→ **Task item**
Return exactly the lines of the records below, starting at the line that contains "2019-10-22 12:34:27 ^25415647-22-1411-2077" and ending at the line that contains "之前逛Github时竟然无意", with both of those lines kept.

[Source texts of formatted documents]
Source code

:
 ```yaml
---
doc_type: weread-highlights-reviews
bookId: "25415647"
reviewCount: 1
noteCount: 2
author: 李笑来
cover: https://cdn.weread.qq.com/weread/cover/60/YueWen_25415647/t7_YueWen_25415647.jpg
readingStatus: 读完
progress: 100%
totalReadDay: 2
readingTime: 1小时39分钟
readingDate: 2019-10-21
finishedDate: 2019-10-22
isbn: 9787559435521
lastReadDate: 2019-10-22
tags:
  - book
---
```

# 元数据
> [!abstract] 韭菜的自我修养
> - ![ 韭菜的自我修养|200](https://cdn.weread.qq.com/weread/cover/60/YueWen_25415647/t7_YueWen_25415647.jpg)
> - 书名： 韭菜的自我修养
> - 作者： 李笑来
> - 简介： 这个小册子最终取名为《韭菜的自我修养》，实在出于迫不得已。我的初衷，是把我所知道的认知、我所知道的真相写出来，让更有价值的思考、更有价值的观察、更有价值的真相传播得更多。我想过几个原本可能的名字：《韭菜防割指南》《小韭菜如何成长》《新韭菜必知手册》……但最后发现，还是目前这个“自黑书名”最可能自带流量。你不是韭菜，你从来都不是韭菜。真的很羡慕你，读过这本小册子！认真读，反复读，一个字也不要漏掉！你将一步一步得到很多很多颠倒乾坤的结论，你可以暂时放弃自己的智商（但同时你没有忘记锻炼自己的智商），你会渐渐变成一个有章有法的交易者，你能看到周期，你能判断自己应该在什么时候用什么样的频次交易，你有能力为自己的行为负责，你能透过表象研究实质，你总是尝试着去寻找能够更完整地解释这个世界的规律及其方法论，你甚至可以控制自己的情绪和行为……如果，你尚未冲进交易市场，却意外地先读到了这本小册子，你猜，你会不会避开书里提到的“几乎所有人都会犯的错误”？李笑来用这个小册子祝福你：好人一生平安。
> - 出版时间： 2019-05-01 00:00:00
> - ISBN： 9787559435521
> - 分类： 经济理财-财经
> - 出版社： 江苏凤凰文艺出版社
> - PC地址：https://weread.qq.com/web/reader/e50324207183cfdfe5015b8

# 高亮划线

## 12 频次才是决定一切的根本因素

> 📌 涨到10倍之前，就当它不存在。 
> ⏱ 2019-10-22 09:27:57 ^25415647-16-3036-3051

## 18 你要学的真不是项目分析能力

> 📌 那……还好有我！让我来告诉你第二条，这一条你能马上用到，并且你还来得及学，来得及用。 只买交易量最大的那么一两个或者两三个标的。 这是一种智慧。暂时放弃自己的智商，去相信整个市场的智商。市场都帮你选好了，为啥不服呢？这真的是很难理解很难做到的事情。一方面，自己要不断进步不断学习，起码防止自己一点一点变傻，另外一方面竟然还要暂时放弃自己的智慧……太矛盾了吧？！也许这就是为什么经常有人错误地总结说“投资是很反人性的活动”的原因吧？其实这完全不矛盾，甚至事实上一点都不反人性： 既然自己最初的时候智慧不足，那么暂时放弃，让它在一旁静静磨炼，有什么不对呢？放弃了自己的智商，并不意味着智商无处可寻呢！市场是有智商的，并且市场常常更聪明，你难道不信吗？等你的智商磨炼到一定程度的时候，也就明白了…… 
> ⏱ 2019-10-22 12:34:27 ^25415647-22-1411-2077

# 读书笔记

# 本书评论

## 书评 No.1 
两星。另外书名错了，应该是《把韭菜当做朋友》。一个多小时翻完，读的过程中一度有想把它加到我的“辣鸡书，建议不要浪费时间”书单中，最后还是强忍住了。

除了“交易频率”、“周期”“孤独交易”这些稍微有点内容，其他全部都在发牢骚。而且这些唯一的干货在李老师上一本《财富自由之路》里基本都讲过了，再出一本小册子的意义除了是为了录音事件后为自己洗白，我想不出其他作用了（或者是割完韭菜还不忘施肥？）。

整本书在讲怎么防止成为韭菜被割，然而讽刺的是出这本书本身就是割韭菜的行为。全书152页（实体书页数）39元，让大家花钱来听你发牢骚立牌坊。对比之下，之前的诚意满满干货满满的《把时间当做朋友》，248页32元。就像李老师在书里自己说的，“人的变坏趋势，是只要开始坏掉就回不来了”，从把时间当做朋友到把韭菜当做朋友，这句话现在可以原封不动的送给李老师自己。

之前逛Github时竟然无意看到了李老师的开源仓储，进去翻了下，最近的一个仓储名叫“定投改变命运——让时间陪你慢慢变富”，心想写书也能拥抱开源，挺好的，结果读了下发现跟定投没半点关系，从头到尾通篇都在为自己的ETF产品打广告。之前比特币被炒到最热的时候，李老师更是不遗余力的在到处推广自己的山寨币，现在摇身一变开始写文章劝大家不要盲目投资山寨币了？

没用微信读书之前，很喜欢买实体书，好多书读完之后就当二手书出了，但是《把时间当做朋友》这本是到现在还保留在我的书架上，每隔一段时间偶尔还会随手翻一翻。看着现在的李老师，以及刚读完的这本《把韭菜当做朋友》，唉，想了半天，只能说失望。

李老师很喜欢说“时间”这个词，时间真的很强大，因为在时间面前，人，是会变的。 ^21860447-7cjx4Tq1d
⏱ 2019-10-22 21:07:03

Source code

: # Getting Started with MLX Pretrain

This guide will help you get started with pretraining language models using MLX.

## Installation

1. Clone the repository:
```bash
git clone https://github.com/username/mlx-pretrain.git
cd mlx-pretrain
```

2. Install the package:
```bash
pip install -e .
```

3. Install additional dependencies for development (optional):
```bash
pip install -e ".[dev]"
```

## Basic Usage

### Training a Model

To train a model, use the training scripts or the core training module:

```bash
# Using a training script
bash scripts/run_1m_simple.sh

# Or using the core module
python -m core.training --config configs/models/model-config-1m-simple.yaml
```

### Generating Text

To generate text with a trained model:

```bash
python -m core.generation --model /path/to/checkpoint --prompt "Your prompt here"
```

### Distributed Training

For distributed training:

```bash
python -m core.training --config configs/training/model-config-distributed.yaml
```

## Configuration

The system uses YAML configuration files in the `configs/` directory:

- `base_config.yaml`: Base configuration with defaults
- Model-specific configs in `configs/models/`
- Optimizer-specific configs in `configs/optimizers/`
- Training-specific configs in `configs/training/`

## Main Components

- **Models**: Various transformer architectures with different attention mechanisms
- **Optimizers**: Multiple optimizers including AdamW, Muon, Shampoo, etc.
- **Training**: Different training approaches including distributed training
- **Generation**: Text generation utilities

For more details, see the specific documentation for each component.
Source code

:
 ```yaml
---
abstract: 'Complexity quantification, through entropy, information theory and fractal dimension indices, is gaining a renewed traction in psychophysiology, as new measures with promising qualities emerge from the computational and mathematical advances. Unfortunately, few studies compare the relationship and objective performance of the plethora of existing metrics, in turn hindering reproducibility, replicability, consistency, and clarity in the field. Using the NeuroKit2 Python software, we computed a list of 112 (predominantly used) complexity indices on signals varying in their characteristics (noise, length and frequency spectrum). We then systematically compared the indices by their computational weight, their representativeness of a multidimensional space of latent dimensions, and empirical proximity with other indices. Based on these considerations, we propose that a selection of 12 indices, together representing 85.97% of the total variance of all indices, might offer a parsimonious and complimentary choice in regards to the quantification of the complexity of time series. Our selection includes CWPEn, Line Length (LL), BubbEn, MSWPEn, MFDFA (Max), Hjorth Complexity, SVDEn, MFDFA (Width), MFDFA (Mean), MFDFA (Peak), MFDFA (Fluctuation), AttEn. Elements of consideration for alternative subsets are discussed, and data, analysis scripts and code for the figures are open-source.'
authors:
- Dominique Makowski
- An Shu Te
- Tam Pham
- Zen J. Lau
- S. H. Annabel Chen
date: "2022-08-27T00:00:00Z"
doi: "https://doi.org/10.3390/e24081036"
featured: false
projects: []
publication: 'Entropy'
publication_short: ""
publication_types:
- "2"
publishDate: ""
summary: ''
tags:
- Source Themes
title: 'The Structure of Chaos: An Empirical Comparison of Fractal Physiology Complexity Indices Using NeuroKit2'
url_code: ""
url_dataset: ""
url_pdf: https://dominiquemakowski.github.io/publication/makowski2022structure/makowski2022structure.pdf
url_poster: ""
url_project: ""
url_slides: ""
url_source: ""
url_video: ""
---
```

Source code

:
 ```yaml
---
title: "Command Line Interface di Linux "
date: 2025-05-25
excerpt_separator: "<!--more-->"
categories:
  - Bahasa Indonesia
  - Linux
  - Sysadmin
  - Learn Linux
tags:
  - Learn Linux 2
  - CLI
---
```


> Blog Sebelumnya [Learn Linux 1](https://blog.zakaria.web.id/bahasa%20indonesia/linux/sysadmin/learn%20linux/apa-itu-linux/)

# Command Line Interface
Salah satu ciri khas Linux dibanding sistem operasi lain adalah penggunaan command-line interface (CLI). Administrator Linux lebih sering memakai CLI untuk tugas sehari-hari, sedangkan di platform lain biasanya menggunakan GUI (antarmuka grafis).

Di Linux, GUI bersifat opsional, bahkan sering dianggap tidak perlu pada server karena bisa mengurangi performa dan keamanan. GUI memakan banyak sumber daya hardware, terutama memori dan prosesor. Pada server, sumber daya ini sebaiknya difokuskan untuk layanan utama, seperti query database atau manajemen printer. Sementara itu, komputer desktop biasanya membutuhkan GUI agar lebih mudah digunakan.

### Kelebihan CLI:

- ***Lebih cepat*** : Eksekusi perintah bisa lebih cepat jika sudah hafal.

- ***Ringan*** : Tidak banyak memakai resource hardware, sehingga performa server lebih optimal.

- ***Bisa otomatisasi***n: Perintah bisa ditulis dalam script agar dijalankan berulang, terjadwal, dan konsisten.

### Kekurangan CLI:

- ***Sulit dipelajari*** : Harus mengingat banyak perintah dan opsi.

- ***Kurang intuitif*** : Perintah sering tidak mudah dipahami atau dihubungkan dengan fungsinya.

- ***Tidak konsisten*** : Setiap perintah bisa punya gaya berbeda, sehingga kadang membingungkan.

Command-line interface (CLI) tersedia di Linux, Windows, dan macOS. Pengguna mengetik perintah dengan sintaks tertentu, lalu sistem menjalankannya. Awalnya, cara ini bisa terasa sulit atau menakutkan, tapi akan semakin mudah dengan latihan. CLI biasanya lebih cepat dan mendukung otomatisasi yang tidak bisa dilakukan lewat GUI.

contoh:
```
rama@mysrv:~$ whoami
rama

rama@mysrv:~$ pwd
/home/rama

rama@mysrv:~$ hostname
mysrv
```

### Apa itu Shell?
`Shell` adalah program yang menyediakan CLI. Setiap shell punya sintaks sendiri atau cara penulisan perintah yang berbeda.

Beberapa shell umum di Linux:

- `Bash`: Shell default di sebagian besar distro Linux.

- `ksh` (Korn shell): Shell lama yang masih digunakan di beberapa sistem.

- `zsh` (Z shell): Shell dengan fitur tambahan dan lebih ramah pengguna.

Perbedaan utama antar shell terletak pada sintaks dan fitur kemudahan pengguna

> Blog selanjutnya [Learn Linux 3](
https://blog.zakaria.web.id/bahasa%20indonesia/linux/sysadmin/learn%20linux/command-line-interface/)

→ **Task output**
> ⏱ 2019-10-22 12:34:27 ^25415647-22-1411-2077

# 读书笔记

# 本书评论

## 书评 No.1 
两星。另外书名错了，应该是《把韭菜当做朋友》。一个多小时翻完，读的过程中一度有想把它加到我的“辣鸡书，建议不要浪费时间”书单中，最后还是强忍住了。

除了“交易频率”、“周期”“孤独交易”这些稍微有点内容，其他全部都在发牢骚。而且这些唯一的干货在李老师上一本《财富自由之路》里基本都讲过了，再出一本小册子的意义除了是为了录音事件后为自己洗白，我想不出其他作用了（或者是割完韭菜还不忘施肥？）。

整本书在讲怎么防止成为韭菜被割，然而讽刺的是出这本书本身就是割韭菜的行为。全书152页（实体书页数）39元，让大家花钱来听你发牢骚立牌坊。对比之下，之前的诚意满满干货满满的《把时间当做朋友》，248页32元。就像李老师在书里自己说的，“人的变坏趋势，是只要开始坏掉就回不来了”，从把时间当做朋友到把韭菜当做朋友，这句话现在可以原封不动的送给李老师自己。

之前逛Github时竟然无意看到了李老师的开源仓储，进去翻了下，最近的一个仓储名叫“定投改变命运——让时间陪你慢慢变富”，心想写书也能拥抱开源，挺好的，结果读了下发现跟定投没半点关系，从头到尾通篇都在为自己的ETF产品打广告。之前比特币被炒到最热的时候，李老师更是不遗余力的在到处推广自己的山寨币，现在摇身一变开始写文章劝大家不要盲目投资山寨币了？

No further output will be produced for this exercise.